Principal and interest on inflation linked bonds are linked to inflation (as measured by the Consumer Price Index, or CPI), so the value of these assets will increase as inflation rises.

As an example, the Sydney Airport Finance capital index bond maturing in November 2020 is currently yielding a quarterly coupon of CPI plus 4.65%. If CPI averages 2.50% (which is the middle of the RBA target band) over the remaining life of the bond, this bond will yield 7.15%. However, if inflation rises at some stage over the life of the bond, and averages 3.50% over that period, that directly translates into an additional 1% annual return on the bond, increasing the yield to 8.15%.

2 Comments
Warren Bird
December 09, 2013

The more complex answer is that it depends on your time frame. Inflation linked bonds, like nominal bonds, fall in price for a while when yields rise. Whatsmore, inflation-linked bonds are longer duration* than nominal bonds of the same final maturity date, so the capital price impact is going to be greater.

Of course, as I harp on about a lot, for an investor in a portfolio of bonds who correctly looks at their investment for a time horizon similar to the duration of the portfolio, this needn't put you off. The rising real yield means that maturing linkers can get reinvested into the market at those higher real yields. A fall in bond prices is never permanent - every inflation linked bond will mature at an inflation-adjusted value of 100.

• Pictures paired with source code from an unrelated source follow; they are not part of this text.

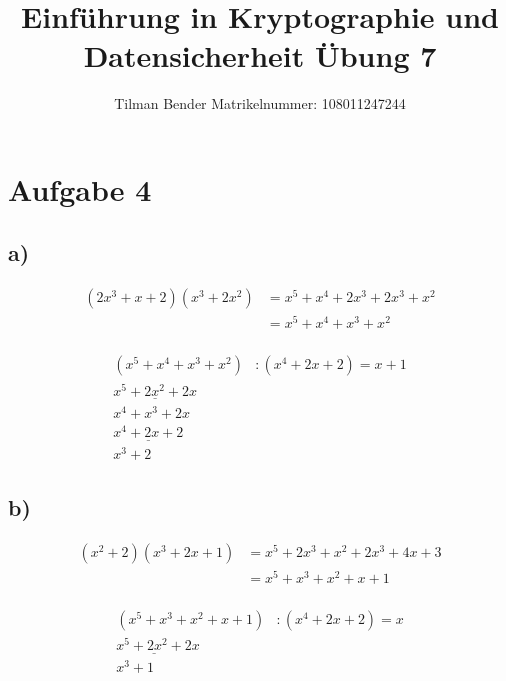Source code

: \documentclass[10pt,a4paper]{article}
\author{Tilman Bender   Matrikelnummer: 108011247244\\}
\title{Einführung in Kryptographie und Datensicherheit Übung 7}
\begin{document}
\maketitle

\section*{Aufgabe 4}
\subsection*{a)}
\begin{align*}
(2x^{3}+x+2)(x^{3}+2x^{2})&=x^{5}+x^{4}+2x^{3}+2x^{3}+x^{2}\\
					 &=x^{5}+x^{4}+x^{3}+x^{2}\\
\end{align*}

\begin{align*}
(x^{5}+x^{4}+x^{3}+x^{2})&:(x^{4}+2x+2)=x+1\\
\underline{x^5+2x^{2}+2x}&\\
x^{4}+x^{3}+2x&\\
\underline{x^{4}+2x+2}&\\
x^{3}+2
\end{align*}

\subsection*{b)}
\begin{align*}
(x^{2}+2)(x^{3}+2x+1)&=x^{5}+2x^{3}+x^{2}+2x^{3}+4x+3\\
				&=x^{5}+x^{3}+x^{2}+x+1\\
\end{align*}

\begin{align*}
(x^{5}+x^{3}+x^{2}+x+1)&:(x^{4}+2x+2)=x\\
\underline{x^{5}+2x^{2}+2}x&\\
x^{3}+1
\end{align*}				
\end{document}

But if you have a shorter term time horizon than that, then inflation linked bonds might not be suitable for capital preservation. Every investor is different and needs to talk to their planner about their needs.

It's possible for nominal yields to rise while the real yield on an indexed bond to remain unchanged. That happens when the market simply pushes up bond yields because of higher inflation expectations. That's a great outcome for holders of inflation linked bonds as they get a lift in the nominal value of their assets and their interest payments due to the higher inflation. But it's rare and usually you get some increase in the real yield as well when nominal yields rise.

In the current climate the big fear that many people have is that real yields will return to 'normal' (whatever that is these days!) In which case, most of any increase in market yields is likely to be almost fully reflected in real yields. This has already happened to some extent over the past year or so as bond yields have risen from their very, very low levels of mid-2012. Inflation linked bonds have pretty much fully reflected this increase, and the longer duration means that their total return has been well below that of nominal bonds.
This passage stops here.